- **What to do**
Exclude every picture and return the remaining entries below verbatim.

- **Data to process**
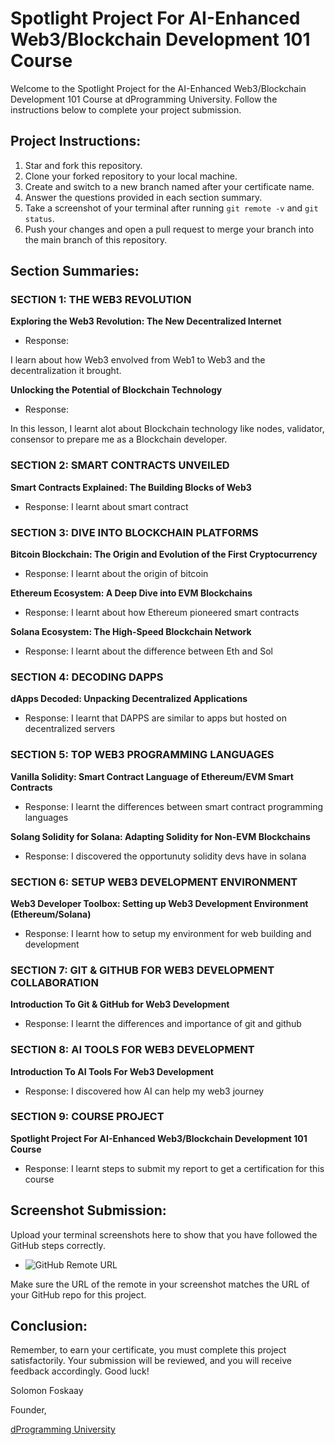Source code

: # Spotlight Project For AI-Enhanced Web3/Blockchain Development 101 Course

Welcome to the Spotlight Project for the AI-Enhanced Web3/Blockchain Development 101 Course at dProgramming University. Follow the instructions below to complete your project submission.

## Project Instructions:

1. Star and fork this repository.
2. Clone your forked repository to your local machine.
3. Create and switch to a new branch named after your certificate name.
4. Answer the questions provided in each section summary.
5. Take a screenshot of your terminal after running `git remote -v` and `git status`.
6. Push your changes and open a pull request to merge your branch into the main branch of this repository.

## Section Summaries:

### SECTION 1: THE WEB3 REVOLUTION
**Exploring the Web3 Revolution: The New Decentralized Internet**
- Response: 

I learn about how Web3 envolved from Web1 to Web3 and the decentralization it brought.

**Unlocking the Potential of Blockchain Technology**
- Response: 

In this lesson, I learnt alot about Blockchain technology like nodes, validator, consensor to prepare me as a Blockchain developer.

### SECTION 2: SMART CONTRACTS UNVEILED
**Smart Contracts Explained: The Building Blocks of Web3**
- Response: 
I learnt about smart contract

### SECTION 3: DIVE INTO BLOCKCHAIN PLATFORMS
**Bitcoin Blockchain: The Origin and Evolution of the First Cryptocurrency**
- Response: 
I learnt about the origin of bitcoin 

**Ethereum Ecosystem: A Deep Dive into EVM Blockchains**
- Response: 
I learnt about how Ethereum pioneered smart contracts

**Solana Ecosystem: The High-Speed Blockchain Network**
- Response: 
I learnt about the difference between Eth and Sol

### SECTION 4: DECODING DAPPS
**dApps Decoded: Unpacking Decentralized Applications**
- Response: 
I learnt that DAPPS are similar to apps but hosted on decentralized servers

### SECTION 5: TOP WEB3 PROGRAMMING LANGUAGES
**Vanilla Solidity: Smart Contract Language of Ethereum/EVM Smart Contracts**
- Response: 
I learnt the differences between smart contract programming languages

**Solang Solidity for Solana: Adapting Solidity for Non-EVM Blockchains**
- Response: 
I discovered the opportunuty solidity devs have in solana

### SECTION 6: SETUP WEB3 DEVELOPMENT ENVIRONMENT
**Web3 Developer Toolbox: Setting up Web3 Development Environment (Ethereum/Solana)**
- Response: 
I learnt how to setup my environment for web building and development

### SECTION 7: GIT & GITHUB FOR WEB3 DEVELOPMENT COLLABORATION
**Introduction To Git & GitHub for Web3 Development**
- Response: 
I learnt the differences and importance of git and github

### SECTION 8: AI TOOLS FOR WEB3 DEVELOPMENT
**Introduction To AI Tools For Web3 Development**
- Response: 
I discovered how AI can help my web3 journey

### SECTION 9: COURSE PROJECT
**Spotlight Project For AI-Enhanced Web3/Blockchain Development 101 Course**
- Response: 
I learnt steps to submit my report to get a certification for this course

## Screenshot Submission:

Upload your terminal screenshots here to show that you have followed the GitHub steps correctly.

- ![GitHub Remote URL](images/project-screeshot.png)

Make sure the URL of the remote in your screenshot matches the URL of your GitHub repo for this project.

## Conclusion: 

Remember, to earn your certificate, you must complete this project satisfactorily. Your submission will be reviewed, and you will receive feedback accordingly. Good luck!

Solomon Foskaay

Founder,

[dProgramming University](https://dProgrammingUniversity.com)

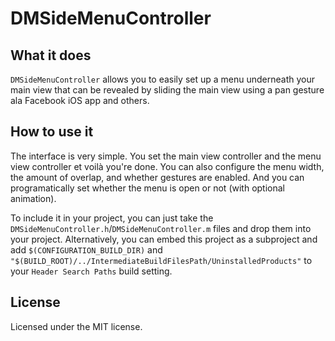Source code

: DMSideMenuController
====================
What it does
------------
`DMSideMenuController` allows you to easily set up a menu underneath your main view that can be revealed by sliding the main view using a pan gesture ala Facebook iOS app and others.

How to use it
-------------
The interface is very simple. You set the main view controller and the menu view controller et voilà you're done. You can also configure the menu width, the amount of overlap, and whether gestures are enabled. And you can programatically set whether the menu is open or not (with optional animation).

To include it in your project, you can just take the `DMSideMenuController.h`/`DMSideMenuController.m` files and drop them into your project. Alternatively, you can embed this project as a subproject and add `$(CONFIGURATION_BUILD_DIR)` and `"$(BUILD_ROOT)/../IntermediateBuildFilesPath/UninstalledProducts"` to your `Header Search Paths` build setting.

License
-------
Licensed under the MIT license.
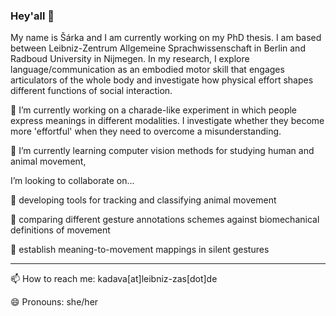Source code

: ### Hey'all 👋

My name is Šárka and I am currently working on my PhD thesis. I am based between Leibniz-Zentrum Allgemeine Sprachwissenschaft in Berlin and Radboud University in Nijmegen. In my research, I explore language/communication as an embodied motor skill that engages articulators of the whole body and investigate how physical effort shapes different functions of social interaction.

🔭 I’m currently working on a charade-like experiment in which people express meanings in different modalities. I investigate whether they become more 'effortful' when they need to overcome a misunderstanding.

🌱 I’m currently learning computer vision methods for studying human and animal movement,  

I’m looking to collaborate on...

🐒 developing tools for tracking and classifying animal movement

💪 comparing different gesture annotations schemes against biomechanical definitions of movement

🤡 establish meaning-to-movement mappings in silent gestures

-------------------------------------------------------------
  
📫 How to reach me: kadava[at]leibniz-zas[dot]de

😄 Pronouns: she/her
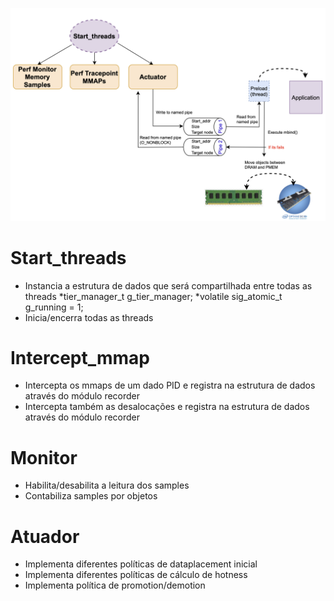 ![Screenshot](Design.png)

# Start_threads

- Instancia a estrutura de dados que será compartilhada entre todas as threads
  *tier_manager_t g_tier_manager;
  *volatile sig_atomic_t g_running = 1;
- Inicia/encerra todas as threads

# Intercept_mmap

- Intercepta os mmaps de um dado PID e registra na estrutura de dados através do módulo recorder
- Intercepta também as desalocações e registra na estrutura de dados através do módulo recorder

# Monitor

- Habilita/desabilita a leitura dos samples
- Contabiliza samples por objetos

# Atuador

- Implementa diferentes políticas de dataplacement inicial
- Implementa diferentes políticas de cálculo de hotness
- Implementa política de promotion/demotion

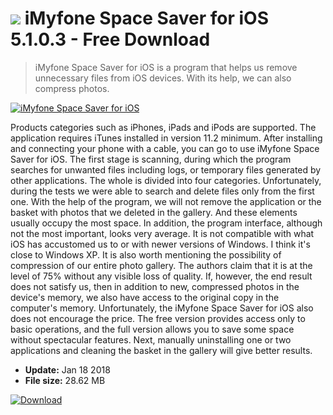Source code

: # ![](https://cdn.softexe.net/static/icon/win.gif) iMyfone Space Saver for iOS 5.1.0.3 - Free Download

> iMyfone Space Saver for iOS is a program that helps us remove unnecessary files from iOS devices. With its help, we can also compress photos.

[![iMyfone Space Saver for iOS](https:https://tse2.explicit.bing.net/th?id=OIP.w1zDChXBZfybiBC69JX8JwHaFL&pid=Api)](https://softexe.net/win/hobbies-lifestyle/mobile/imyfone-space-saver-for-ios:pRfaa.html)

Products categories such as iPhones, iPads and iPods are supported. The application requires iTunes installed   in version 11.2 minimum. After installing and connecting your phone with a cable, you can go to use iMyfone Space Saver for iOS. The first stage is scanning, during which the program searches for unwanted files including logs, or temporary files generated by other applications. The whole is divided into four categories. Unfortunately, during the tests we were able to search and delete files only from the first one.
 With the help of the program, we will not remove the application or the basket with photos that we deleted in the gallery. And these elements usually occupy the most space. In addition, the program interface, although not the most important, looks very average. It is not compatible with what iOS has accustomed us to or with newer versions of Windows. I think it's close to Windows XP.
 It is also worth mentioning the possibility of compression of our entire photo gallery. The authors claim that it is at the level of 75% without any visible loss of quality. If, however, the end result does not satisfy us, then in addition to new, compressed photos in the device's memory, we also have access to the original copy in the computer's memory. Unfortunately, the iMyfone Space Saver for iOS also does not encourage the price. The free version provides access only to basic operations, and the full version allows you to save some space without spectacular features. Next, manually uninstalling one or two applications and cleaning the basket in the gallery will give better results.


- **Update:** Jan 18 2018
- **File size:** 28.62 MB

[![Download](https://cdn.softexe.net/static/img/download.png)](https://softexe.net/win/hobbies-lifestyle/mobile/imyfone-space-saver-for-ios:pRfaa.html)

- **Task result**
Source code

: # Spotlight Project For AI-Enhanced Web3/Blockchain Development 101 Course

Welcome to the Spotlight Project for the AI-Enhanced Web3/Blockchain Development 101 Course at dProgramming University. Follow the instructions below to complete your project submission.

## Project Instructions:

1. Star and fork this repository.
2. Clone your forked repository to your local machine.
3. Create and switch to a new branch named after your certificate name.
4. Answer the questions provided in each section summary.
5. Take a screenshot of your terminal after running `git remote -v` and `git status`.
6. Push your changes and open a pull request to merge your branch into the main branch of this repository.

## Section Summaries:

### SECTION 1: THE WEB3 REVOLUTION
**Exploring the Web3 Revolution: The New Decentralized Internet**
- Response: 

I learn about how Web3 envolved from Web1 to Web3 and the decentralization it brought.

**Unlocking the Potential of Blockchain Technology**
- Response: 

In this lesson, I learnt alot about Blockchain technology like nodes, validator, consensor to prepare me as a Blockchain developer.

### SECTION 2: SMART CONTRACTS UNVEILED
**Smart Contracts Explained: The Building Blocks of Web3**
- Response: 
I learnt about smart contract

### SECTION 3: DIVE INTO BLOCKCHAIN PLATFORMS
**Bitcoin Blockchain: The Origin and Evolution of the First Cryptocurrency**
- Response: 
I learnt about the origin of bitcoin 

**Ethereum Ecosystem: A Deep Dive into EVM Blockchains**
- Response: 
I learnt about how Ethereum pioneered smart contracts

**Solana Ecosystem: The High-Speed Blockchain Network**
- Response: 
I learnt about the difference between Eth and Sol

### SECTION 4: DECODING DAPPS
**dApps Decoded: Unpacking Decentralized Applications**
- Response: 
I learnt that DAPPS are similar to apps but hosted on decentralized servers

### SECTION 5: TOP WEB3 PROGRAMMING LANGUAGES
**Vanilla Solidity: Smart Contract Language of Ethereum/EVM Smart Contracts**
- Response: 
I learnt the differences between smart contract programming languages

**Solang Solidity for Solana: Adapting Solidity for Non-EVM Blockchains**
- Response: 
I discovered the opportunuty solidity devs have in solana

### SECTION 6: SETUP WEB3 DEVELOPMENT ENVIRONMENT
**Web3 Developer Toolbox: Setting up Web3 Development Environment (Ethereum/Solana)**
- Response: 
I learnt how to setup my environment for web building and development

### SECTION 7: GIT & GITHUB FOR WEB3 DEVELOPMENT COLLABORATION
**Introduction To Git & GitHub for Web3 Development**
- Response: 
I learnt the differences and importance of git and github

### SECTION 8: AI TOOLS FOR WEB3 DEVELOPMENT
**Introduction To AI Tools For Web3 Development**
- Response: 
I discovered how AI can help my web3 journey

### SECTION 9: COURSE PROJECT
**Spotlight Project For AI-Enhanced Web3/Blockchain Development 101 Course**
- Response: 
I learnt steps to submit my report to get a certification for this course

## Screenshot Submission:

Upload your terminal screenshots here to show that you have followed the GitHub steps correctly.

- ![GitHub Remote URL](images/project-screeshot.png)

Make sure the URL of the remote in your screenshot matches the URL of your GitHub repo for this project.

## Conclusion: 

Remember, to earn your certificate, you must complete this project satisfactorily. Your submission will be reviewed, and you will receive feedback accordingly. Good luck!

Solomon Foskaay

Founder,

[dProgramming University](https://dProgrammingUniversity.com)

Source code

: DMSideMenuController
====================
What it does
------------
`DMSideMenuController` allows you to easily set up a menu underneath your main view that can be revealed by sliding the main view using a pan gesture ala Facebook iOS app and others.

How to use it
-------------
The interface is very simple. You set the main view controller and the menu view controller et voilà you're done. You can also configure the menu width, the amount of overlap, and whether gestures are enabled. And you can programatically set whether the menu is open or not (with optional animation).

To include it in your project, you can just take the `DMSideMenuController.h`/`DMSideMenuController.m` files and drop them into your project. Alternatively, you can embed this project as a subproject and add `$(CONFIGURATION_BUILD_DIR)` and `"$(BUILD_ROOT)/../IntermediateBuildFilesPath/UninstalledProducts"` to your `Header Search Paths` build setting.

License
-------
Licensed under the MIT license.
Source code

: ### Hey'all 👋

My name is Šárka and I am currently working on my PhD thesis. I am based between Leibniz-Zentrum Allgemeine Sprachwissenschaft in Berlin and Radboud University in Nijmegen. In my research, I explore language/communication as an embodied motor skill that engages articulators of the whole body and investigate how physical effort shapes different functions of social interaction.

🔭 I’m currently working on a charade-like experiment in which people express meanings in different modalities. I investigate whether they become more 'effortful' when they need to overcome a misunderstanding.

🌱 I’m currently learning computer vision methods for studying human and animal movement,  

I’m looking to collaborate on...

🐒 developing tools for tracking and classifying animal movement

💪 comparing different gesture annotations schemes against biomechanical definitions of movement

🤡 establish meaning-to-movement mappings in silent gestures

-------------------------------------------------------------
  
📫 How to reach me: kadava[at]leibniz-zas[dot]de

😄 Pronouns: she/her
 ![Screenshot](Design.png)

# Start_threads

- Instancia a estrutura de dados que será compartilhada entre todas as threads
  *tier_manager_t g_tier_manager;
  *volatile sig_atomic_t g_running = 1;
- Inicia/encerra todas as threads

# Intercept_mmap

- Intercepta os mmaps de um dado PID e registra na estrutura de dados através do módulo recorder
- Intercepta também as desalocações e registra na estrutura de dados através do módulo recorder

# Monitor

- Habilita/desabilita a leitura dos samples
- Contabiliza samples por objetos

# Atuador

- Implementa diferentes políticas de dataplacement inicial
- Implementa diferentes políticas de cálculo de hotness
- Implementa política de promotion/demotion

Source code

: # ![](https://cdn.softexe.net/static/icon/win.gif) iMyfone Space Saver for iOS 5.1.0.3 - Free Download

> iMyfone Space Saver for iOS is a program that helps us remove unnecessary files from iOS devices. With its help, we can also compress photos.

[![iMyfone Space Saver for iOS](https:https://tse2.explicit.bing.net/th?id=OIP.w1zDChXBZfybiBC69JX8JwHaFL&pid=Api)](https://softexe.net/win/hobbies-lifestyle/mobile/imyfone-space-saver-for-ios:pRfaa.html)

Products categories such as iPhones, iPads and iPods are supported. The application requires iTunes installed   in version 11.2 minimum. After installing and connecting your phone with a cable, you can go to use iMyfone Space Saver for iOS. The first stage is scanning, during which the program searches for unwanted files including logs, or temporary files generated by other applications. The whole is divided into four categories. Unfortunately, during the tests we were able to search and delete files only from the first one.
 With the help of the program, we will not remove the application or the basket with photos that we deleted in the gallery. And these elements usually occupy the most space. In addition, the program interface, although not the most important, looks very average. It is not compatible with what iOS has accustomed us to or with newer versions of Windows. I think it's close to Windows XP.
 It is also worth mentioning the possibility of compression of our entire photo gallery. The authors claim that it is at the level of 75% without any visible loss of quality. If, however, the end result does not satisfy us, then in addition to new, compressed photos in the device's memory, we also have access to the original copy in the computer's memory. Unfortunately, the iMyfone Space Saver for iOS also does not encourage the price. The free version provides access only to basic operations, and the full version allows you to save some space without spectacular features. Next, manually uninstalling one or two applications and cleaning the basket in the gallery will give better results.


- **Update:** Jan 18 2018
- **File size:** 28.62 MB

[![Download](https://cdn.softexe.net/static/img/download.png)](https://softexe.net/win/hobbies-lifestyle/mobile/imyfone-space-saver-for-ios:pRfaa.html)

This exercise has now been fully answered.